GXリーグ概要:GXリーグとは?
GXリーグとは、2050年カーボンニュートラルの実現を見据え、経済と環境の好循環を生み出す観点から、国際競争で勝てる企業群を産官学一体で創出するために構築された枠組みです。
2023年11月現在のGXリーグ参加企業数は550社ほどで、家庭部門等への電力供給に伴う排出を加味すると、日本全体のCO2排出量の4割以上を占め、多排出企業上位30社の内25社程が参加しています。(【補足】2025年11月現在、GXリーグ参画企業数は900社を超え、日本全体の温室効果ガス排出量の5割超をカバーする規模に達しています。)参加企業の種別は、製造業、電気・ガス、小売、金融、建設、運輸等と幅広く、大企業からベンチャー企業まで自主的に参加しています。
GXリーグ創設の背景
2020年10月「2050年カーボンニュートラル宣言」に向け、企業が自ら以外のステークホルダーもふくめた経済社会システム全体の変革(GX:グリーントランスフォーメーション)を牽引していく活動の一環としてGXリーグは設立されました。

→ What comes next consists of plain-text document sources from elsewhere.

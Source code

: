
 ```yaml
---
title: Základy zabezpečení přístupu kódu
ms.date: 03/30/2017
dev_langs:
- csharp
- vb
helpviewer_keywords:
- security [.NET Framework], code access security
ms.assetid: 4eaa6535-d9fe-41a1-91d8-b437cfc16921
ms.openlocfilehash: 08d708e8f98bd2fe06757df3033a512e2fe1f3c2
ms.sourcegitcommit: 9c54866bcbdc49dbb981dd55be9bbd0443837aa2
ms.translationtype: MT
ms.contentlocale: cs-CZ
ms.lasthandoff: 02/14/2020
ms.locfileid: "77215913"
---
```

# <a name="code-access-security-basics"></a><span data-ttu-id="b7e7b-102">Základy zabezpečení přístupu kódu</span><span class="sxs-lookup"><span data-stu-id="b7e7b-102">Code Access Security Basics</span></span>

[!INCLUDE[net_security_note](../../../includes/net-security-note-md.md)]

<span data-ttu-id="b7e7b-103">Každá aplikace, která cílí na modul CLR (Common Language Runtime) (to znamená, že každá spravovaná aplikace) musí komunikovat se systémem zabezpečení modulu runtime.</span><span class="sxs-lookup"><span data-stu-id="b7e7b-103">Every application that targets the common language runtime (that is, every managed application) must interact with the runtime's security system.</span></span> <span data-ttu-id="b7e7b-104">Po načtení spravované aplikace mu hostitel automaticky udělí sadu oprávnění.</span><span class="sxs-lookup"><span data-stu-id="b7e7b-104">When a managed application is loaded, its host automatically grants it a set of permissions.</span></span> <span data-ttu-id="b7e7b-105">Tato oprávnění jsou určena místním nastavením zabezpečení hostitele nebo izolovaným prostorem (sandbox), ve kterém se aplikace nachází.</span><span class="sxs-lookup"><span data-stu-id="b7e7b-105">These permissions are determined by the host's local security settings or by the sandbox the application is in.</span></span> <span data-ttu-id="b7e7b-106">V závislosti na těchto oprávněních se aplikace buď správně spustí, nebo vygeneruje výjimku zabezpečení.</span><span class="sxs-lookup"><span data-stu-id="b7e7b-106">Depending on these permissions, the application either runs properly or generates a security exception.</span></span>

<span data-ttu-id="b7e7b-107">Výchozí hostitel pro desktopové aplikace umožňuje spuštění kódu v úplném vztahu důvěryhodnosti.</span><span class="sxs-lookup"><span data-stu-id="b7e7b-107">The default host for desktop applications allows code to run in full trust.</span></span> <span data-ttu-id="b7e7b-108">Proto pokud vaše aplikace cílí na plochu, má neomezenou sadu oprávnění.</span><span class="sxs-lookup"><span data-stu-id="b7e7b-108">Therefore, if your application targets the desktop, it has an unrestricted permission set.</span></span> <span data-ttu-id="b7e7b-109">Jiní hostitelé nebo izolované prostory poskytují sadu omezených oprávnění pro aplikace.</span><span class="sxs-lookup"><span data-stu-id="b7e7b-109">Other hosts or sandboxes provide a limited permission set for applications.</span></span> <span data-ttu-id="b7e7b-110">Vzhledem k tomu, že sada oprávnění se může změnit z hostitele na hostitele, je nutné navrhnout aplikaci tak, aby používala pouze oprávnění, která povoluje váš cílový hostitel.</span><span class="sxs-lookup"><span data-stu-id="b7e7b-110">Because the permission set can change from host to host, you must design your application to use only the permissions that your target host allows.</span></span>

GXリーグには、主に3つの活動意義があります。1つは日本企業の環境投資を正当に評価する構造としての意味です。日本企業には低炭素やカーボンニュートラル達成への技術で世界で貢献できるポテンシャルをもち、TCFD賛同数は世界一ですが、地理的・エネルギー構造的制約により、ネガティブなイメージが固定化されています。そのような中、企業努力を正当に評価する仕組みの構築が急がれています。2つ目は日本国と日本企業の官民連携でのルール形成能力を高めていくことが重要である点です。現在の環境領域におけるルールメイキングは主に欧州政府や海外のNGO/NPO主体で先行しています。欧州基準を受け入れるのみならず、官民がポテンシャルを活かすルールメイキングを行っていくことが求められています。そして3つ目は、企業のGX市場創出のためのリーダーシップを育んでいく意味合いです。ルールメイキングは主にグローバル主体で行われ、他分野においても日本においては、政府が策定したルールに則り、企業がプレイヤーとして参加する構造が一般化されています。日本から世界に向けた国際スタンダードの提案を行うことが必要とされています。
GXリーグの理想像
GXリーグではこのような背景を踏まえ、「経済社会システム全体の変革」を目指しています。それには、企業が生活者視点でのカーボンニュートラルに向けた未来像を描き、リーダーシップ(行動指針)のあり方を示すこと、GXとイノベーションを活用していち早く実践・移行した企業が消費者に選ばれ、適切に収益を上げられる構造を作ること、そして企業のGX投資が金融市場・労働市場・市民社会から協賛される仕組みを構築することが含まれます。こうした循環構造を構築することで、企業活動と環境対応の双方を評価する仕組みが整い、将来的にはカーボンニュートラル時代のハブとして世界からESG資金を呼び込み、日本企業のさらなる成長につながることが期待されます。
GXリーグの活動
GXリーグの取り組みは下記の4項目です。
①自主的な排出権取引(GX-ETS)
GXリーグ参画企業が自ら目標を掲げて、GX投資とGHG排出量削減及び、ステークホルダーへの開示を行う活動です。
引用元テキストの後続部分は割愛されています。